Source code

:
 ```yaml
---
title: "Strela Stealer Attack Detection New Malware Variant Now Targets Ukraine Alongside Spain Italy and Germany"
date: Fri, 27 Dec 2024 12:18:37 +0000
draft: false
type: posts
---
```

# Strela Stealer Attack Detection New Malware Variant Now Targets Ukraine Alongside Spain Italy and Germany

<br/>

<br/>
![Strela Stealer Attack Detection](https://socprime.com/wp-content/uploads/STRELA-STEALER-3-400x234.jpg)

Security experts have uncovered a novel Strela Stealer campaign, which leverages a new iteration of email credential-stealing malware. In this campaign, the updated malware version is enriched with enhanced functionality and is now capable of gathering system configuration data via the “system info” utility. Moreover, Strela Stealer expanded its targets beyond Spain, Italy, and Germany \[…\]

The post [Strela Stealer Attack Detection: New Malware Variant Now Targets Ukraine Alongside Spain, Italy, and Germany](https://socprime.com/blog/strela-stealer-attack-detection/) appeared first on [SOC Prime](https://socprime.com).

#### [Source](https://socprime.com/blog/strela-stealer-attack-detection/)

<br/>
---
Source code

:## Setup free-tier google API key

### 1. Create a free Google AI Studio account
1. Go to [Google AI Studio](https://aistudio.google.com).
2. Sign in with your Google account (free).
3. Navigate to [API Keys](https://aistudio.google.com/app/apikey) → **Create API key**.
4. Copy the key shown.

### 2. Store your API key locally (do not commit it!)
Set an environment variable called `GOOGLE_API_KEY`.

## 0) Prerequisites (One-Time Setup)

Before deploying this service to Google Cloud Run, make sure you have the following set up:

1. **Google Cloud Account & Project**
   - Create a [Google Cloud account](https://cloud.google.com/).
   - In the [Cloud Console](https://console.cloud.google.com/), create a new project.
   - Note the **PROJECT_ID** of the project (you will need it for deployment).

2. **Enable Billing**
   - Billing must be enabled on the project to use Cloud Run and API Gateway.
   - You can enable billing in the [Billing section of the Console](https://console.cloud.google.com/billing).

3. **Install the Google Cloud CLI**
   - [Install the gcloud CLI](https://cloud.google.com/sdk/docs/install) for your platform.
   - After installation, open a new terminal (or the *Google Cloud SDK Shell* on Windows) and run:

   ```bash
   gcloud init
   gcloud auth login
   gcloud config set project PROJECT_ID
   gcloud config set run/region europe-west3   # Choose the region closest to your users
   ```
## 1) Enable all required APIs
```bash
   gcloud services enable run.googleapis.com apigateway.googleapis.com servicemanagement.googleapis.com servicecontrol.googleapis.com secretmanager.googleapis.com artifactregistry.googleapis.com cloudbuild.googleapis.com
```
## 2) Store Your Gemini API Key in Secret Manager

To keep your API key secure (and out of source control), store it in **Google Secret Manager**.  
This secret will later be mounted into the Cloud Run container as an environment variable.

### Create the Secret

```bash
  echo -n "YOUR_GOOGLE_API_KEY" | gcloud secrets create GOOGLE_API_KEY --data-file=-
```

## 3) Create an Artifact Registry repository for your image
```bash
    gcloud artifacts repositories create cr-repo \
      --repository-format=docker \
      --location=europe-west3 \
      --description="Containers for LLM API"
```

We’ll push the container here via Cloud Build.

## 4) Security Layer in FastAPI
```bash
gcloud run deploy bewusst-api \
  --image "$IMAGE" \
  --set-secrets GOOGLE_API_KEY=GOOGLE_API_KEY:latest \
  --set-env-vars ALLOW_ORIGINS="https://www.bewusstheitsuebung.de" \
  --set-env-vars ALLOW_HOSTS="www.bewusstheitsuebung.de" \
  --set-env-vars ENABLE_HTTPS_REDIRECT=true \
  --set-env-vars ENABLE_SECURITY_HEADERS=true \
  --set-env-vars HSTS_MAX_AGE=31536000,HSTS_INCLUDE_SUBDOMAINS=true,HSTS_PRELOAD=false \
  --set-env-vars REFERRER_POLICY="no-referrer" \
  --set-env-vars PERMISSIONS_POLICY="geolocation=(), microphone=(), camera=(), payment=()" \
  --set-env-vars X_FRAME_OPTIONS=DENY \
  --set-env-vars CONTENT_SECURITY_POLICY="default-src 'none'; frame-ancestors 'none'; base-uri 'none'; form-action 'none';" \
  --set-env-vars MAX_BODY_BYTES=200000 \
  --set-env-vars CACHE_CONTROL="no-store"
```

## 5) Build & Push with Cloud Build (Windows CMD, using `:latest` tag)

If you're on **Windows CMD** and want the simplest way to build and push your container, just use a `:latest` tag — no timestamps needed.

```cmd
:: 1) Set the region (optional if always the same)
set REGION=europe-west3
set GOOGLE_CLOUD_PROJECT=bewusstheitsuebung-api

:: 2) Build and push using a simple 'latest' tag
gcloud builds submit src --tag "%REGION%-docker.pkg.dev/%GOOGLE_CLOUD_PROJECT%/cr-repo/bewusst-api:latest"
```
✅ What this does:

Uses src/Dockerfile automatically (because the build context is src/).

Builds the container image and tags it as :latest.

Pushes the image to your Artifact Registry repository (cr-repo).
= = =
Each line of the records above should be copied exactly.

Source code

:
 ```yaml
---
title: "Strela Stealer Attack Detection New Malware Variant Now Targets Ukraine Alongside Spain Italy and Germany"
date: Fri, 27 Dec 2024 12:18:37 +0000
draft: false
type: posts
---
```

# Strela Stealer Attack Detection New Malware Variant Now Targets Ukraine Alongside Spain Italy and Germany

<br/>

<br/>
![Strela Stealer Attack Detection](https://socprime.com/wp-content/uploads/STRELA-STEALER-3-400x234.jpg)

Security experts have uncovered a novel Strela Stealer campaign, which leverages a new iteration of email credential-stealing malware. In this campaign, the updated malware version is enriched with enhanced functionality and is now capable of gathering system configuration data via the “system info” utility. Moreover, Strela Stealer expanded its targets beyond Spain, Italy, and Germany \[…\]

The post [Strela Stealer Attack Detection: New Malware Variant Now Targets Ukraine Alongside Spain, Italy, and Germany](https://socprime.com/blog/strela-stealer-attack-detection/) appeared first on [SOC Prime](https://socprime.com).

#### [Source](https://socprime.com/blog/strela-stealer-attack-detection/)

<br/>
---
Source code

:## Setup free-tier google API key

### 1. Create a free Google AI Studio account
1. Go to [Google AI Studio](https://aistudio.google.com).
2. Sign in with your Google account (free).
3. Navigate to [API Keys](https://aistudio.google.com/app/apikey) → **Create API key**.
4. Copy the key shown.

### 2. Store your API key locally (do not commit it!)
Set an environment variable called `GOOGLE_API_KEY`.

## 0) Prerequisites (One-Time Setup)

Before deploying this service to Google Cloud Run, make sure you have the following set up:

1. **Google Cloud Account & Project**
   - Create a [Google Cloud account](https://cloud.google.com/).
   - In the [Cloud Console](https://console.cloud.google.com/), create a new project.
   - Note the **PROJECT_ID** of the project (you will need it for deployment).

2. **Enable Billing**
   - Billing must be enabled on the project to use Cloud Run and API Gateway.
   - You can enable billing in the [Billing section of the Console](https://console.cloud.google.com/billing).

3. **Install the Google Cloud CLI**
   - [Install the gcloud CLI](https://cloud.google.com/sdk/docs/install) for your platform.
   - After installation, open a new terminal (or the *Google Cloud SDK Shell* on Windows) and run:

   ```bash
   gcloud init
   gcloud auth login
   gcloud config set project PROJECT_ID
   gcloud config set run/region europe-west3   # Choose the region closest to your users
   ```
## 1) Enable all required APIs
```bash
   gcloud services enable run.googleapis.com apigateway.googleapis.com servicemanagement.googleapis.com servicecontrol.googleapis.com secretmanager.googleapis.com artifactregistry.googleapis.com cloudbuild.googleapis.com
```
## 2) Store Your Gemini API Key in Secret Manager

To keep your API key secure (and out of source control), store it in **Google Secret Manager**.  
This secret will later be mounted into the Cloud Run container as an environment variable.

### Create the Secret

```bash
  echo -n "YOUR_GOOGLE_API_KEY" | gcloud secrets create GOOGLE_API_KEY --data-file=-
```

## 3) Create an Artifact Registry repository for your image
```bash
    gcloud artifacts repositories create cr-repo \
      --repository-format=docker \
      --location=europe-west3 \
      --description="Containers for LLM API"
```

We’ll push the container here via Cloud Build.

## 4) Security Layer in FastAPI
```bash
gcloud run deploy bewusst-api \
  --image "$IMAGE" \
  --set-secrets GOOGLE_API_KEY=GOOGLE_API_KEY:latest \
  --set-env-vars ALLOW_ORIGINS="https://www.bewusstheitsuebung.de" \
  --set-env-vars ALLOW_HOSTS="www.bewusstheitsuebung.de" \
  --set-env-vars ENABLE_HTTPS_REDIRECT=true \
  --set-env-vars ENABLE_SECURITY_HEADERS=true \
  --set-env-vars HSTS_MAX_AGE=31536000,HSTS_INCLUDE_SUBDOMAINS=true,HSTS_PRELOAD=false \
  --set-env-vars REFERRER_POLICY="no-referrer" \
  --set-env-vars PERMISSIONS_POLICY="geolocation=(), microphone=(), camera=(), payment=()" \
  --set-env-vars X_FRAME_OPTIONS=DENY \
  --set-env-vars CONTENT_SECURITY_POLICY="default-src 'none'; frame-ancestors 'none'; base-uri 'none'; form-action 'none';" \
  --set-env-vars MAX_BODY_BYTES=200000 \
  --set-env-vars CACHE_CONTROL="no-store"
```

## 5) Build & Push with Cloud Build (Windows CMD, using `:latest` tag)

If you're on **Windows CMD** and want the simplest way to build and push your container, just use a `:latest` tag — no timestamps needed.

```cmd
:: 1) Set the region (optional if always the same)
set REGION=europe-west3
set GOOGLE_CLOUD_PROJECT=bewusstheitsuebung-api

:: 2) Build and push using a simple 'latest' tag
gcloud builds submit src --tag "%REGION%-docker.pkg.dev/%GOOGLE_CLOUD_PROJECT%/cr-repo/bewusst-api:latest"
```
✅ What this does:

Uses src/Dockerfile automatically (because the build context is src/).

Builds the container image and tags it as :latest.

Pushes the image to your Artifact Registry repository (cr-repo).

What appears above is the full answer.